**Data records**
──────
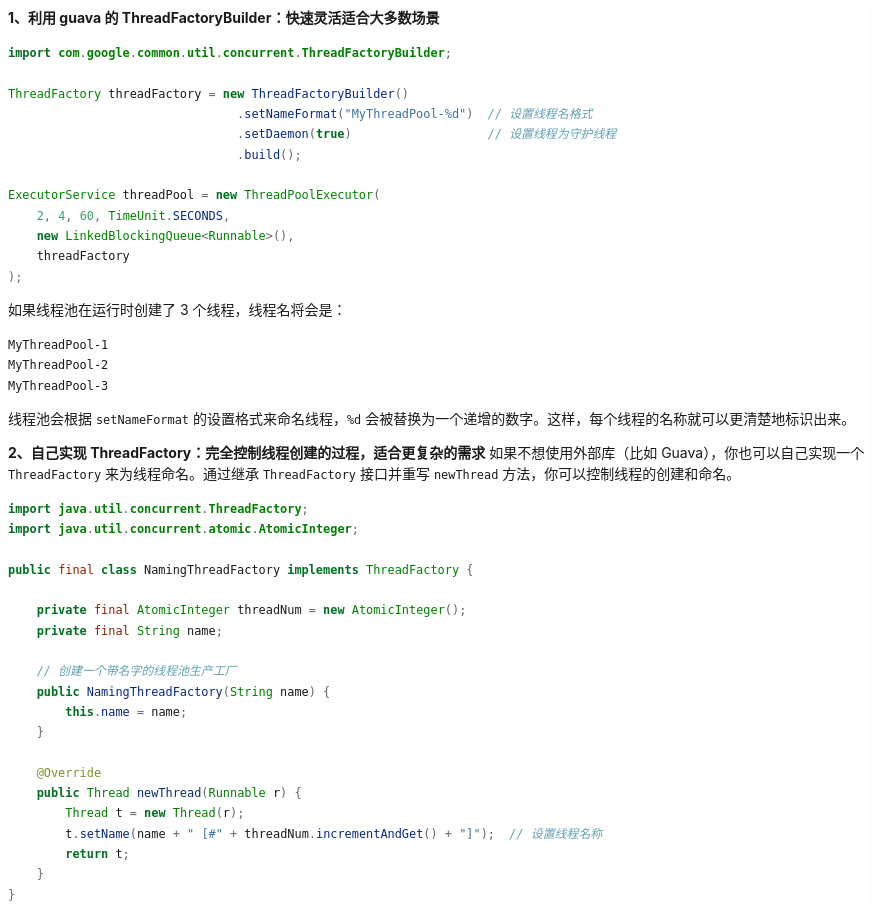 **1、利用 guava 的 ThreadFactoryBuilder：快速灵活适合大多数场景**

```java
import com.google.common.util.concurrent.ThreadFactoryBuilder;

ThreadFactory threadFactory = new ThreadFactoryBuilder()
                                .setNameFormat("MyThreadPool-%d")  // 设置线程名格式
                                .setDaemon(true)                   // 设置线程为守护线程
                                .build();

ExecutorService threadPool = new ThreadPoolExecutor(
    2, 4, 60, TimeUnit.SECONDS, 
    new LinkedBlockingQueue<Runnable>(), 
    threadFactory
);

```

如果线程池在运行时创建了 3 个线程，线程名将会是：

```text
MyThreadPool-1
MyThreadPool-2
MyThreadPool-3
```

线程池会根据 `setNameFormat` 的设置格式来命名线程，`%d` 会被替换为一个递增的数字。这样，每个线程的名称就可以更清楚地标识出来。



**2、自己实现 ThreadFactory：完全控制线程创建的过程，适合更复杂的需求**
如果不想使用外部库（比如 Guava），你也可以自己实现一个 `ThreadFactory` 来为线程命名。通过继承 `ThreadFactory` 接口并重写 `newThread` 方法，你可以控制线程的创建和命名。

```java
import java.util.concurrent.ThreadFactory;
import java.util.concurrent.atomic.AtomicInteger;

public final class NamingThreadFactory implements ThreadFactory {

    private final AtomicInteger threadNum = new AtomicInteger();
    private final String name;

    // 创建一个带名字的线程池生产工厂
    public NamingThreadFactory(String name) {
        this.name = name;
    }

    @Override
    public Thread newThread(Runnable r) {
        Thread t = new Thread(r);
        t.setName(name + " [#" + threadNum.incrementAndGet() + "]");  // 设置线程名称
        return t;
    }
}
```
──────
**How to complete this task**
Restate the material word for word; no picture should appear in the copy.

**Output of the task**
 **1、利用 guava 的 ThreadFactoryBuilder：快速灵活适合大多数场景**

```java
import com.google.common.util.concurrent.ThreadFactoryBuilder;

ThreadFactory threadFactory = new ThreadFactoryBuilder()
                                .setNameFormat("MyThreadPool-%d")  // 设置线程名格式
                                .setDaemon(true)                   // 设置线程为守护线程
                                .build();

ExecutorService threadPool = new ThreadPoolExecutor(
    2, 4, 60, TimeUnit.SECONDS, 
    new LinkedBlockingQueue<Runnable>(), 
    threadFactory
);

```

如果线程池在运行时创建了 3 个线程，线程名将会是：

```text
MyThreadPool-1
MyThreadPool-2
MyThreadPool-3
```

线程池会根据 `setNameFormat` 的设置格式来命名线程，`%d` 会被替换为一个递增的数字。这样，每个线程的名称就可以更清楚地标识出来。



**2、自己实现 ThreadFactory：完全控制线程创建的过程，适合更复杂的需求**
如果不想使用外部库（比如 Guava），你也可以自己实现一个 `ThreadFactory` 来为线程命名。通过继承 `ThreadFactory` 接口并重写 `newThread` 方法，你可以控制线程的创建和命名。

```java
import java.util.concurrent.ThreadFactory;
import java.util.concurrent.atomic.AtomicInteger;

public final class NamingThreadFactory implements ThreadFactory {

    private final AtomicInteger threadNum = new AtomicInteger();
    private final String name;

    // 创建一个带名字的线程池生产工厂
    public NamingThreadFactory(String name) {
        this.name = name;
    }

    @Override
    public Thread newThread(Runnable r) {
        Thread t = new Thread(r);
        t.setName(name + " [#" + threadNum.incrementAndGet() + "]");  // 设置线程名称
        return t;
    }
}
```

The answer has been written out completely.